» HOW TO COMPLETE THIS TASK
Copy every line of the entries that includes the word "functions".

» DATA FOR THIS TASK

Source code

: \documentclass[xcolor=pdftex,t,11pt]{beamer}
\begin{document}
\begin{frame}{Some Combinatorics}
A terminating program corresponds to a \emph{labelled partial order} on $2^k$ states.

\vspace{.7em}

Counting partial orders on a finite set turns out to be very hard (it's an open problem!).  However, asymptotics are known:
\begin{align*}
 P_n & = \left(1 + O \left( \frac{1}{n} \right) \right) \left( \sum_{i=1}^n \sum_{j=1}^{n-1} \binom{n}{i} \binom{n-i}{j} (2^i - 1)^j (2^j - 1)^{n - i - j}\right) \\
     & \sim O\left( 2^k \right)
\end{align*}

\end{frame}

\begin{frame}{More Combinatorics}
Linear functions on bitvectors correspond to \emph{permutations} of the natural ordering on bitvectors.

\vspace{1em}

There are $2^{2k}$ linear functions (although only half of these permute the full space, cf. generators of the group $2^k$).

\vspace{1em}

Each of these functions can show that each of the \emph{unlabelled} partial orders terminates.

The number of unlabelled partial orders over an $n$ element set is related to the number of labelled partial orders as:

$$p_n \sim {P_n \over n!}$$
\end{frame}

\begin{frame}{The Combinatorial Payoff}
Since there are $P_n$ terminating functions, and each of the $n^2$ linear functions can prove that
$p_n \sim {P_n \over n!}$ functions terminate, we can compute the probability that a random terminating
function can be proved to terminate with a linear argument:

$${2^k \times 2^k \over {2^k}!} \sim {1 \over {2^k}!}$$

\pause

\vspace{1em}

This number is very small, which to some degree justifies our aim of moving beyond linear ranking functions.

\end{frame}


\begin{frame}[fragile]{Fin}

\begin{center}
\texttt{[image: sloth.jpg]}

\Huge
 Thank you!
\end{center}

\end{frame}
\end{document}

» RESPONSE TO THIS TASK
Linear functions on bitvectors correspond to \emph{permutations} of the natural ordering on bitvectors.
There are $2^{2k}$ linear functions (although only half of these permute the full space, cf. generators of the group $2^k$).
Each of these functions can show that each of the \emph{unlabelled} partial orders terminates.
Since there are $P_n$ terminating functions, and each of the $n^2$ linear functions can prove that
$p_n \sim {P_n \over n!}$ functions terminate, we can compute the probability that a random terminating
This number is very small, which to some degree justifies our aim of moving beyond linear ranking functions.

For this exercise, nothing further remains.